> **What the task requires**
From the data below, return all lines holding the string "using".

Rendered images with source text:
-- Opening Marker --

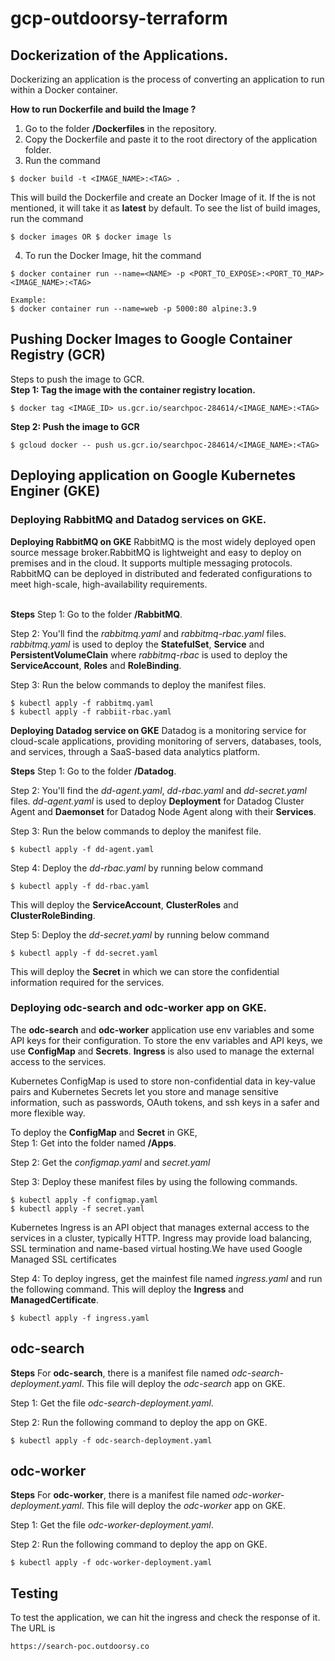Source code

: # gcp-outdoorsy-terraform

## Dockerization of the Applications.
Dockerizing an application is the process of converting an application to run within a Docker container.

**How to run Dockerfile and build the Image ?**
1. Go to the folder **/Dockerfiles** in the repository.
2. Copy the Dockerfile and paste it to the root directory of the application folder.
3. Run the command 
```
$ docker build -t <IMAGE_NAME>:<TAG> .
```
This will build the Dockerfile and create an Docker Image of it. If the **<TAG>** is not mentioned, it will take it as **latest** by default. To see the list of build images, run the command 
```
$ docker images OR $ docker image ls
``` 
4. To run the Docker Image, hit the command
```
$ docker container run --name=<NAME> -p <PORT_TO_EXPOSE>:<PORT_TO_MAP> <IMAGE_NAME>:<TAG>

Example:
$ docker container run --name=web -p 5000:80 alpine:3.9
```


## Pushing Docker Images to Google Container Registry (GCR)
Steps to push the image to GCR.</br>
**Step 1: Tag the image with the container registry location.**
```
$ docker tag <IMAGE_ID> us.gcr.io/searchpoc-284614/<IMAGE_NAME>:<TAG>
```

**Step 2: Push the image to GCR**
```
$ gcloud docker -- push us.gcr.io/searchpoc-284614/<IMAGE_NAME>:<TAG>
```

## Deploying application on Google Kubernetes Enginer (GKE)
### Deploying RabbitMQ and Datadog services on GKE.

**Deploying RabbitMQ on GKE**
RabbitMQ is the most widely deployed open source message broker.RabbitMQ is lightweight and easy to deploy on premises and in the cloud. It supports multiple messaging protocols. RabbitMQ can be deployed in distributed and federated configurations to meet high-scale, high-availability requirements.</br></br>

**Steps**
Step 1: Go to the folder **/RabbitMQ**.

Step 2: You'll find the *rabbitmq.yaml* and *rabbitmq-rbac.yaml* files. *rabbitmq.yaml* is used to deploy the **StatefulSet**, **Service** and **PersistentVolumeClain** where *rabbitmq-rbac* is used to deploy the **ServiceAccount**, **Roles** and **RoleBinding**.

Step 3: Run the below commands to deploy the manifest files.
```
$ kubectl apply -f rabbitmq.yaml
$ kubectl apply -f rabbiit-rbac.yaml
```

**Deploying Datadog service on GKE**
Datadog is a monitoring service for cloud-scale applications, providing monitoring of servers, databases, tools, and services, through a SaaS-based data analytics platform.

**Steps**
Step 1: Go to the folder **/Datadog**.

Step 2: You'll find the *dd-agent.yaml*, *dd-rbac.yaml* and *dd-secret.yaml* files. *dd-agent.yaml* is used to deploy **Deployment** for Datadog Cluster Agent and **Daemonset** for Datadog Node Agent along with their **Services**.

Step 3: Run the below commands to deploy the manifest file.
```
$ kubectl apply -f dd-agent.yaml

```

Step 4: Deploy the *dd-rbac.yaml* by running below command
```
$ kubectl apply -f dd-rbac.yaml

```
This will deploy the **ServiceAccount**, **ClusterRoles** and **ClusterRoleBinding**.

Step 5: Deploy the *dd-secret.yaml* by running below command
```
$ kubectl apply -f dd-secret.yaml

```
This will deploy the **Secret** in which we can store the confidential information required for the services.

### Deploying odc-search and odc-worker app on GKE.

The **odc-search** and **odc-worker** application use env variables and some API keys for their configuration. To store the env variables and API keys, we use **ConfigMap** and **Secrets**. **Ingress** is also used to manage the external access to the services.</br>

Kubernetes ConfigMap is used to store non-confidential data in key-value pairs and Kubernetes Secrets let you store and manage sensitive information, such as passwords, OAuth tokens, and ssh keys in a safer and more flexible way.</br>

To deploy the **ConfigMap** and **Secret** in GKE,</br> 
Step 1: Get into the folder named **/Apps**.

Step 2: Get the *configmap.yaml* and *secret.yaml*

Step 3: Deploy these manifest files by using the following commands.

```
$ kubectl apply -f configmap.yaml
$ kubectl apply -f secret.yaml
```

Kubernetes Ingress is an API object that manages external access to the services in a cluster, typically HTTP. Ingress may provide load balancing, SSL termination and name-based virtual hosting.We have used Google Managed SSL certificates</br>

Step 4: To deploy ingress, get the mainfest file named *ingress.yaml* and run the following command. This will deploy the **Ingress** and **ManagedCertificate**.
```
$ kubectl apply -f ingress.yaml
```
## odc-search
**Steps**
For **odc-search**, there is a manifest file named *odc-search-deployment.yaml*. This file will deploy the *odc-search* app on GKE.

Step 1: Get the file *odc-search-deployment.yaml*.

Step 2: Run the following command to deploy the app on GKE.
```
$ kubectl apply -f odc-search-deployment.yaml

```

## odc-worker
**Steps**
For **odc-worker**, there is a manifest file named *odc-worker-deployment.yaml*. This file will deploy the *odc-worker* app on GKE.

Step 1: Get the file *odc-worker-deployment.yaml*.

Step 2: Run the following command to deploy the app on GKE.
```
$ kubectl apply -f odc-worker-deployment.yaml

```

## Testing

To test the application, we can hit the ingress and check the response of it. The URL is
```
https://search-poc.outdoorsy.co

```


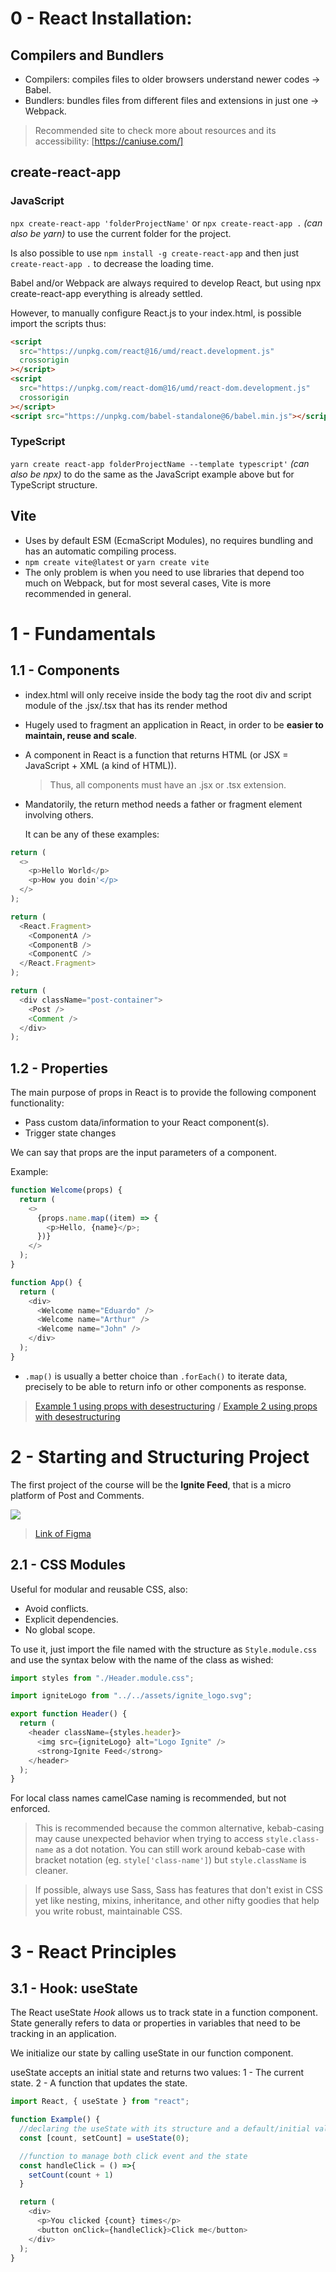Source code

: # 0 - React Installation:

## Compilers and Bundlers

- Compilers: compiles files to older browsers understand newer codes -> Babel.
- Bundlers: bundles files from different files and extensions in just one -> Webpack.

> Recommended site to check more about resources and its accessibility: [https://caniuse.com/]

## create-react-app

### JavaScript

`npx create-react-app 'folderProjectName'` or `npx create-react-app .` _(can also be yarn)_ to use the current folder for the project.

Is also possible to use `npm install -g create-react-app` and then just `create-react-app .` to decrease the loading time.

Babel and/or Webpack are always required to develop React, but using npx create-react-app everything is already settled.

However, to manually configure React.js to your index.html, is possible import the scripts thus:

```html
<script
  src="https://unpkg.com/react@16/umd/react.development.js"
  crossorigin
></script>
<script
  src="https://unpkg.com/react-dom@16/umd/react-dom.development.js"
  crossorigin
></script>
<script src="https://unpkg.com/babel-standalone@6/babel.min.js"></script>
```

### TypeScript

`yarn create react-app folderProjectName --template typescript'` _(can also be npx)_ to do the same as the JavaScript example above but for TypeScript structure.

## Vite

- Uses by default ESM (EcmaScript Modules), no requires bundling and has an automatic compiling process.
- `npm create vite@latest` or `yarn create vite`
- The only problem is when you need to use libraries that depend too much on Webpack, but for most several cases, Vite is more recommended in general.

# 1 - Fundamentals

## 1.1 - Components

- index.html will only receive inside the body tag the root div and script module of the .jsx/.tsx that has its render method
- Hugely used to fragment an application in React, in order to be **easier to maintain, reuse and scale**.
- A component in React is a function that returns HTML (or JSX = JavaScript + XML (a kind of HTML)).
  > Thus, all components must have an .jsx or .tsx extension.
- Mandatorily, the return method needs a father or fragment element involving others.

  It can be any of these examples:

```javascript
return (
  <>
    <p>Hello World</p>
    <p>How you doin'</p>
  </>
);
```

```javascript
return (
  <React.Fragment>
    <ComponentA />
    <ComponentB />
    <ComponentC />
  </React.Fragment>
);
```

```javascript
return (
  <div className="post-container">
    <Post />
    <Comment />
  </div>
);
```

## 1.2 - Properties

The main purpose of props in React is to provide the following component functionality:

- Pass custom data/information to your React component(s).
- Trigger state changes

We can say that props are the input parameters of a component.

Example:

```javascript
function Welcome(props) {
  return (
    <>
      {props.name.map((item) => {
        <p>Hello, {name}</p>;
      })}
    </>
  );
}

function App() {
  return (
    <div>
      <Welcome name="Eduardo" />
      <Welcome name="Arthur" />
      <Welcome name="John" />
    </div>
  );
}
```

- `.map()` is usually a better choice than `.forEach()` to iterate data, precisely to be able to return info or other components as response.

> [Example 1 using props with desestructuring](https://github.com/eD0o/Ignite-React/blob/project1/3-1and2_iterating-on-jsx/src/components/Post/Post.jsx) / [Example 2 using props with desestructuring](https://github.com/eD0o/Ignite-React/blob/project1/3-3_useState/src/components/Post/Post.jsx)

# 2 - Starting and Structuring Project

The first project of the course will be the **Ignite Feed**, that is a micro platform of Post and Comments.

![](https://i.imgur.com/EpTVGiP.png)

> [Link of Figma](https://www.figma.com/community/file/1113573231685349036)

## 2.1 - CSS Modules

Useful for modular and reusable CSS, also:

- Avoid conflicts.
- Explicit dependencies.
- No global scope.

To use it, just import the file named with the structure as `Style.module.css` and use the syntax below with the name of the class as wished:

```javascript
import styles from "./Header.module.css";

import igniteLogo from "../../assets/ignite_logo.svg";

export function Header() {
  return (
    <header className={styles.header}>
      <img src={igniteLogo} alt="Logo Ignite" />
      <strong>Ignite Feed</strong>
    </header>
  );
}
```

For local class names camelCase naming is recommended, but not enforced.

> This is recommended because the common alternative, kebab-casing may cause unexpected behavior when trying to access `style.class-name` as a dot notation. You can still work around kebab-case with bracket notation (eg. `style['class-name']`) but `style.className` is cleaner.

> If possible, always use Sass, Sass has features that don't exist in CSS yet like nesting, mixins, inheritance, and other nifty goodies that help you write robust, maintainable CSS.

# 3 - React Principles

## 3.1 - Hook: useState

The React useState _Hook_ allows us to track state in a function component.
State generally refers to data or properties in variables that need to be tracking in an application.

We initialize our state by calling useState in our function component.

useState accepts an initial state and returns two values:
1 - The current state.
2 - A function that updates the state.

```javascript
import React, { useState } from "react";

function Example() {
  //declaring the useState with its structure and a default/initial value
  const [count, setCount] = useState(0);

  //function to manage both click event and the state
  const handleClick = () =>{
    setCount(count + 1)
  }

  return (
    <div>
      <p>You clicked {count} times</p>
      <button onClick={handleClick}>Click me</button>
    </div>
  );
}
```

-- Closing Marker --

> **Answer to the problem**
Step 3: Deploy these manifest files by using the following commands.
Babel and/or Webpack are always required to develop React, but using npx create-react-app everything is already settled.
> [Example 1 using props with desestructuring](https://github.com/eD0o/Ignite-React/blob/project1/3-1and2_iterating-on-jsx/src/components/Post/Post.jsx) / [Example 2 using props with desestructuring](https://github.com/eD0o/Ignite-React/blob/project1/3-3_useState/src/components/Post/Post.jsx)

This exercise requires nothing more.